China’s national oil companies took a major rating hit in the wake of an unstable oil price.
The Standard & Poor’s Rating Services today confirmed it had downgraded CNOOC Group and Sinopec Corp.
Analyst Lawrence Lu said: “We don’t believe China’s national oil companies will be able to stabilise their cash flow adequacy amid the current price environment despite their efforts to cut capital expenditure and costs.
“We have therefore lowered our stand-alone credit profile [SACP] assessments of CNOOC Group, CNOOC Ltd., Sinopec Corp., and Sinopec Group by one notch, triggering downgrades of the companies.”
Companies in Southeast Asia, including PT Pertamina and Petronas, escaped action for now.
Credit analyst Xavier Jean said: “While we haven’t downgraded South and Southeast Asia oil companies, lower oil prices will undeniably weaken their cash flow adequacy and leverage ratios, especially for those with still-sizable capital spending.”
Australia-based Woodside was also downgraded.

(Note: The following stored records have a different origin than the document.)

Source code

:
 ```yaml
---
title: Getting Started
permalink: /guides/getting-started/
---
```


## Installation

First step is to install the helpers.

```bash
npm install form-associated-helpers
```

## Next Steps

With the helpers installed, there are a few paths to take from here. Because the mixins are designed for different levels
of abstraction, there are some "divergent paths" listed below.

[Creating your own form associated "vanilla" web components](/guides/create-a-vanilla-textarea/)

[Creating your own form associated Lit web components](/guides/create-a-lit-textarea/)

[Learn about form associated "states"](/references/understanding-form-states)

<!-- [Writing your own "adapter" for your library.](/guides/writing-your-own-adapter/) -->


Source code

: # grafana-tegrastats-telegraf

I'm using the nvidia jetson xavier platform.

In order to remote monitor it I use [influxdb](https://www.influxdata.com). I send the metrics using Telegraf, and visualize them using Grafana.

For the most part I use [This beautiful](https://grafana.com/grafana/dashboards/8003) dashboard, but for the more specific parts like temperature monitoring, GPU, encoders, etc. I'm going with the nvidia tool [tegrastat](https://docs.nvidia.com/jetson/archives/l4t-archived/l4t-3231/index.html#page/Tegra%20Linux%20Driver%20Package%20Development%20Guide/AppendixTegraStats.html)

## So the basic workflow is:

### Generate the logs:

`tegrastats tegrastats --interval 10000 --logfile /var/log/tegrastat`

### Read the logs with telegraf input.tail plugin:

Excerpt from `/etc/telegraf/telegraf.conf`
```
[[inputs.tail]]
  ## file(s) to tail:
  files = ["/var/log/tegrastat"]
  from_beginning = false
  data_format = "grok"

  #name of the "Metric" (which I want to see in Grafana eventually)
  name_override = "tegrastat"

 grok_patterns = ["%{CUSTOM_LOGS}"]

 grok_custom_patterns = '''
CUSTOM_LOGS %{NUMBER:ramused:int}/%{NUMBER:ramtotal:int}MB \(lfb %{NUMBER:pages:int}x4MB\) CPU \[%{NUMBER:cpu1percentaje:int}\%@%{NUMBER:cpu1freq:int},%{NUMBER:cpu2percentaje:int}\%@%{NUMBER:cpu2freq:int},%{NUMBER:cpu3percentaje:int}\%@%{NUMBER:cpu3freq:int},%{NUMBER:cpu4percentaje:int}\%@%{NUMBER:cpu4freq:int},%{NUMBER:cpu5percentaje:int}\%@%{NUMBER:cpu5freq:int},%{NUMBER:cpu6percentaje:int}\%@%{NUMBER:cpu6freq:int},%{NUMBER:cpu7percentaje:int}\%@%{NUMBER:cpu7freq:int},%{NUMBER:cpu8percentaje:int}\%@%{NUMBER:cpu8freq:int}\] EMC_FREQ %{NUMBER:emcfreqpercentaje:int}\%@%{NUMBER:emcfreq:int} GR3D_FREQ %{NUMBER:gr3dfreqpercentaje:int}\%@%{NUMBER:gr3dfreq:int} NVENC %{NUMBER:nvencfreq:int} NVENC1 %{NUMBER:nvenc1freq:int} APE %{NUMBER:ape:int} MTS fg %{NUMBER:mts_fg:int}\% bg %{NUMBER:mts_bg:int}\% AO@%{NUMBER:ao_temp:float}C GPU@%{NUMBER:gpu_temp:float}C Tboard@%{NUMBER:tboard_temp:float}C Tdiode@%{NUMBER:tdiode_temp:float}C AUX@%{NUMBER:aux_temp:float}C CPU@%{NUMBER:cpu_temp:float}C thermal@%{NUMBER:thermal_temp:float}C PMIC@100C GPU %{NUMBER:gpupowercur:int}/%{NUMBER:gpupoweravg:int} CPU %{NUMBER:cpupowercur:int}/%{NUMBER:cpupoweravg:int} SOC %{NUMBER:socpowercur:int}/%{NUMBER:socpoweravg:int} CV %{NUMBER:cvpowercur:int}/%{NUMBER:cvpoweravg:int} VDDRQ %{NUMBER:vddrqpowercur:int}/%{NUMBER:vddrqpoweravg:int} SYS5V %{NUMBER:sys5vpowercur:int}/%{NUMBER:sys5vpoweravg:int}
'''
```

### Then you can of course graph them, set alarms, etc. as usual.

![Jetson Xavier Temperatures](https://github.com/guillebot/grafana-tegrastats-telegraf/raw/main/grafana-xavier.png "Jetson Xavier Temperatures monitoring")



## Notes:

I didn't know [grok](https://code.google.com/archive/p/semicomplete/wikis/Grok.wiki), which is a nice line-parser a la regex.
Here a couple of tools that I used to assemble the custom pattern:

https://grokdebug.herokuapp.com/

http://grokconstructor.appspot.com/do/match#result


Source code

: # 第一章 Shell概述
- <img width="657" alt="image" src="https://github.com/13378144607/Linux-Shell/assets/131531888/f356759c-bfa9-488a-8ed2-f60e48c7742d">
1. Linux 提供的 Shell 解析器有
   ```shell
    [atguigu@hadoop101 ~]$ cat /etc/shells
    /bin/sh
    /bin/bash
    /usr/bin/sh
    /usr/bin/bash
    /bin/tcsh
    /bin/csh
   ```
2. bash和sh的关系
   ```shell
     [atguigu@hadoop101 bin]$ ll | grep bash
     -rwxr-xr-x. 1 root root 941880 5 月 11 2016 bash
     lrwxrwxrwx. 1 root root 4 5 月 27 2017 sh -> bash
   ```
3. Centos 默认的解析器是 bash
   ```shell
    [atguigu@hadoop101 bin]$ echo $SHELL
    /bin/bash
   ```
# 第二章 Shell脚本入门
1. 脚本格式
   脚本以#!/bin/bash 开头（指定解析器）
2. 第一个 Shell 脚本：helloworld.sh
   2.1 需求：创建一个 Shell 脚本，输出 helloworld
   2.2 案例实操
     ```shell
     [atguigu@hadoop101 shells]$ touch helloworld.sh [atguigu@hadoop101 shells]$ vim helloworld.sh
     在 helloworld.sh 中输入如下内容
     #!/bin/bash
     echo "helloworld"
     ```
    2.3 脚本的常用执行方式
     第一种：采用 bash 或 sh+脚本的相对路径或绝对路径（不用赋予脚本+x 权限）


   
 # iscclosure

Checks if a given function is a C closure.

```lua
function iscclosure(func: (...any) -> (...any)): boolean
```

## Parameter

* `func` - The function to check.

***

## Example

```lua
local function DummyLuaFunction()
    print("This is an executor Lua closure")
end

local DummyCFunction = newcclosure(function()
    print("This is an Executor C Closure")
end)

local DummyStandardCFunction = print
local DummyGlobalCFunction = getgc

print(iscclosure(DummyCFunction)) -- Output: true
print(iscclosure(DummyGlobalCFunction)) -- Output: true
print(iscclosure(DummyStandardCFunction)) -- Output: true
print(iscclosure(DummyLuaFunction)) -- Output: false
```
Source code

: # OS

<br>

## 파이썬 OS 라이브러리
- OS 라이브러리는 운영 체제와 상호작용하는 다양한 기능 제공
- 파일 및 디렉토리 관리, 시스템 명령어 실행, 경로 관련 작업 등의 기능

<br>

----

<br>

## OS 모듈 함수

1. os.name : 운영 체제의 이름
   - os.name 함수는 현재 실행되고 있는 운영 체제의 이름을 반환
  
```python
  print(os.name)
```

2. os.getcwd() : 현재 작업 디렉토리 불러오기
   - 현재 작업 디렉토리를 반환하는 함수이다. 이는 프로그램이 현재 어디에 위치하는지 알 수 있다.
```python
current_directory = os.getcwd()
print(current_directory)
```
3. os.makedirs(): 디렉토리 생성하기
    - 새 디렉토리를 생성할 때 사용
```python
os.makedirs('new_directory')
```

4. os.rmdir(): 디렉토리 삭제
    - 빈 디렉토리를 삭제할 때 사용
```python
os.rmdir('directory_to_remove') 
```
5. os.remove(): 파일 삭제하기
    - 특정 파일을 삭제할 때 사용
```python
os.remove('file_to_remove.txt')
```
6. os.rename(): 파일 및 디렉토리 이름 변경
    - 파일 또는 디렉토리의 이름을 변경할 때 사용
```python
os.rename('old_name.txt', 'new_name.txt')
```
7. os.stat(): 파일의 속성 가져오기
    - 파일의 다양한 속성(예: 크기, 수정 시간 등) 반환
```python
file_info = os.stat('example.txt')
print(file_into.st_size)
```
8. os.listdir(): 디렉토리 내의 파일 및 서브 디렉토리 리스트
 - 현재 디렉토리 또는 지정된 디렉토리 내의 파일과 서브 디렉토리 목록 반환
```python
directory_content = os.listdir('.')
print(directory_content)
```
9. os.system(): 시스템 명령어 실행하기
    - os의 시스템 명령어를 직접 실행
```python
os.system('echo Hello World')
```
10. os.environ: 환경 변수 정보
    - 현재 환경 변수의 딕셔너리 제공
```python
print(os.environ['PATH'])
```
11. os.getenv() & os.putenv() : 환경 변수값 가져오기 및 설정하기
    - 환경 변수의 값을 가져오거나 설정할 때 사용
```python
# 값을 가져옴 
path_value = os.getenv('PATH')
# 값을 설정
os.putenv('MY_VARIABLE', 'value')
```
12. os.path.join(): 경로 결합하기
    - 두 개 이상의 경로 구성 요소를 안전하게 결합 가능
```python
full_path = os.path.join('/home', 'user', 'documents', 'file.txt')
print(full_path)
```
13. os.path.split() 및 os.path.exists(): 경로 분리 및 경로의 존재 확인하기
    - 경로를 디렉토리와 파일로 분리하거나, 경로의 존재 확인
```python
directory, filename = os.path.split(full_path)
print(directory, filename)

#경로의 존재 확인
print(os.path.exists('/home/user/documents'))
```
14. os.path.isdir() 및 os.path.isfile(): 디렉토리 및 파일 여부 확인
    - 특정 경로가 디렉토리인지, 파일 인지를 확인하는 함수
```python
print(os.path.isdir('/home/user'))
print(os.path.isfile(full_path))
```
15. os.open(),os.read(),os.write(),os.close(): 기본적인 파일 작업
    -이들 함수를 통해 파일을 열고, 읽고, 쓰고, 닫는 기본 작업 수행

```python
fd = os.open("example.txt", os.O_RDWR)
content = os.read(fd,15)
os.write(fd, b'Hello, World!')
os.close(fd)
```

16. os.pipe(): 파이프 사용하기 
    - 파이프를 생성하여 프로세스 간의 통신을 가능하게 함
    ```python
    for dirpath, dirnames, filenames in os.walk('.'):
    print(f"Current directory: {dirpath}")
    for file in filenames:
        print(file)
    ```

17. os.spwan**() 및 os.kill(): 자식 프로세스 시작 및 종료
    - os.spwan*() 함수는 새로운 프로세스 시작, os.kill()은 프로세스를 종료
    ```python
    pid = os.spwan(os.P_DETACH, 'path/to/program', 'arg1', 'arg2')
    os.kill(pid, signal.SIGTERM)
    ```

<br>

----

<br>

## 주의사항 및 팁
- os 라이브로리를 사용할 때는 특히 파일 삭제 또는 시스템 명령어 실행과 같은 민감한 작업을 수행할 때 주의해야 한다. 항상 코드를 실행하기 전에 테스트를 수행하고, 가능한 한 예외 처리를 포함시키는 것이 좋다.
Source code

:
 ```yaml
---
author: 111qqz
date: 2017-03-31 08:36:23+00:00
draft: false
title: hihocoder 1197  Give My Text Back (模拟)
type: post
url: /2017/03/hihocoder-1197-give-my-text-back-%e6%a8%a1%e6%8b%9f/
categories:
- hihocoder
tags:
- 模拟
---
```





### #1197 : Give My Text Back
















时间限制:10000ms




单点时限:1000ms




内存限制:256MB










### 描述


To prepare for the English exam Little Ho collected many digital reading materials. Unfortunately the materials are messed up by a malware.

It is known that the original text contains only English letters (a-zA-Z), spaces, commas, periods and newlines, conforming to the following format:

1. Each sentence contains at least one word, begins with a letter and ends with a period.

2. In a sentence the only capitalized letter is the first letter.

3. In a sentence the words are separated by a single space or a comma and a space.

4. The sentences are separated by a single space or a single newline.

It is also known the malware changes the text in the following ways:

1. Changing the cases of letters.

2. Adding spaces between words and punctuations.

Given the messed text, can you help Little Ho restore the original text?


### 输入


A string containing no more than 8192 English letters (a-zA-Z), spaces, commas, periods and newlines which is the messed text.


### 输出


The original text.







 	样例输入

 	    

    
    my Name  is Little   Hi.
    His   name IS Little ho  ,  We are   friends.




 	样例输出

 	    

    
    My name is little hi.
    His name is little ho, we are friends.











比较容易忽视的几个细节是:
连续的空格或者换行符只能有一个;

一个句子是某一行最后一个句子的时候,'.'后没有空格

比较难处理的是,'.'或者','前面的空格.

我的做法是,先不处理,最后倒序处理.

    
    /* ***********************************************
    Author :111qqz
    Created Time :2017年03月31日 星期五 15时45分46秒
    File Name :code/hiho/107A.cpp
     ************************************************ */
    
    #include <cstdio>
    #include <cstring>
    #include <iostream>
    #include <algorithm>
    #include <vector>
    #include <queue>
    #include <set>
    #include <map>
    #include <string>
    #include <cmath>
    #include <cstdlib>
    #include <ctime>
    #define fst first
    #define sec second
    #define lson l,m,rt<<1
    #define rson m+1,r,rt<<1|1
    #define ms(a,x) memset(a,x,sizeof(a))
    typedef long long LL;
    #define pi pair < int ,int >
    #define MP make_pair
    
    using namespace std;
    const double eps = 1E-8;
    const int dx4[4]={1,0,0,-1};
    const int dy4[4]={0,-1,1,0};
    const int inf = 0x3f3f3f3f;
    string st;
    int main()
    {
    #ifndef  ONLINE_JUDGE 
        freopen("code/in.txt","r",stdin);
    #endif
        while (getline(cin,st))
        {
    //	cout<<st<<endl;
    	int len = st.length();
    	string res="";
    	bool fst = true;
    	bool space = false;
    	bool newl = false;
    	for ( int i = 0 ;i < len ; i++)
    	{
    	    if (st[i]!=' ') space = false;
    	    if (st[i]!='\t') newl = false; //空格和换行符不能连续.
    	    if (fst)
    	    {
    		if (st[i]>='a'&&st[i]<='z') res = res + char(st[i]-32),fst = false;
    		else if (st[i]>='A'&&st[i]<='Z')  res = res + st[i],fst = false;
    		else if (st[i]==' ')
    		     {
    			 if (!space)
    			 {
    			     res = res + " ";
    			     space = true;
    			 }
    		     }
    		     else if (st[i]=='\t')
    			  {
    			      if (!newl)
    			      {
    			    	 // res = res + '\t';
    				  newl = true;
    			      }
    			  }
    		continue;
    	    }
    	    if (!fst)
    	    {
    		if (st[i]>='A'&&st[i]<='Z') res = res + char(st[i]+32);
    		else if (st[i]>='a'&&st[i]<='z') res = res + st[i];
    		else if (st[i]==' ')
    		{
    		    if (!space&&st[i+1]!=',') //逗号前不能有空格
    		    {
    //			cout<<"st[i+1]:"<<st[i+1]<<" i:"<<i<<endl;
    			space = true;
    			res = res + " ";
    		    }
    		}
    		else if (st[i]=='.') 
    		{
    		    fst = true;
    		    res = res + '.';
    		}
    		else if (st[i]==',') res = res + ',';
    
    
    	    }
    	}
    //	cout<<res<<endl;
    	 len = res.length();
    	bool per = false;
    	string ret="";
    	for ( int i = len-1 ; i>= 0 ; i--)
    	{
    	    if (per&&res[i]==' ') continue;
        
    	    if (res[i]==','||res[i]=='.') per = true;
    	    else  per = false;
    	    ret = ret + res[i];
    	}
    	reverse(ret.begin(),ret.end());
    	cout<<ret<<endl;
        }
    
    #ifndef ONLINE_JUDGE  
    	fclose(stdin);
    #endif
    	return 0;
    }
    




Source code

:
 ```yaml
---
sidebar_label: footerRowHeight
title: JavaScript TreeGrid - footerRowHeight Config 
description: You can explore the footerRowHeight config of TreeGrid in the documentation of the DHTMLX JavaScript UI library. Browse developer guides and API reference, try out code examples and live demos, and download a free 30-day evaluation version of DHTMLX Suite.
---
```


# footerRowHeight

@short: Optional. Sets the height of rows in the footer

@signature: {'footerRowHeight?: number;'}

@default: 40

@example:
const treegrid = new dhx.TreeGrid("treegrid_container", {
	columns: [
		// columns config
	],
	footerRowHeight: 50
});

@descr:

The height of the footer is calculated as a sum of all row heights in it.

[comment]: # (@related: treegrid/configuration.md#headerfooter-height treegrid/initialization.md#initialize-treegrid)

Standard & Poor said the firm’s finances “would be pressured beyond tolerance”.
The spokesman added: “In Australia, we downgraded Santos Ltd. to ‘BBB-/A-3’ from ‘BBB/A-2’ because we believe the company’s financial performance will remain subdued this year, given the current depressed oil prices and our revised oil price assumptions.
“We do not expect the company’s credit metrics to recover to a level in line with the previous ‘BBB’ rating. We revised the rating outlook on Woodside Petroleum Ltd. because we believe the company’s financial performance will be pressured beyond our tolerance for the ‘BBB+’ rating because of the current low spot oil price.
“On the other hand, the rating on Origin Energy Ltd. (BBB-/Stable/A-3) is unaffected by the revision to our oil price assumption.”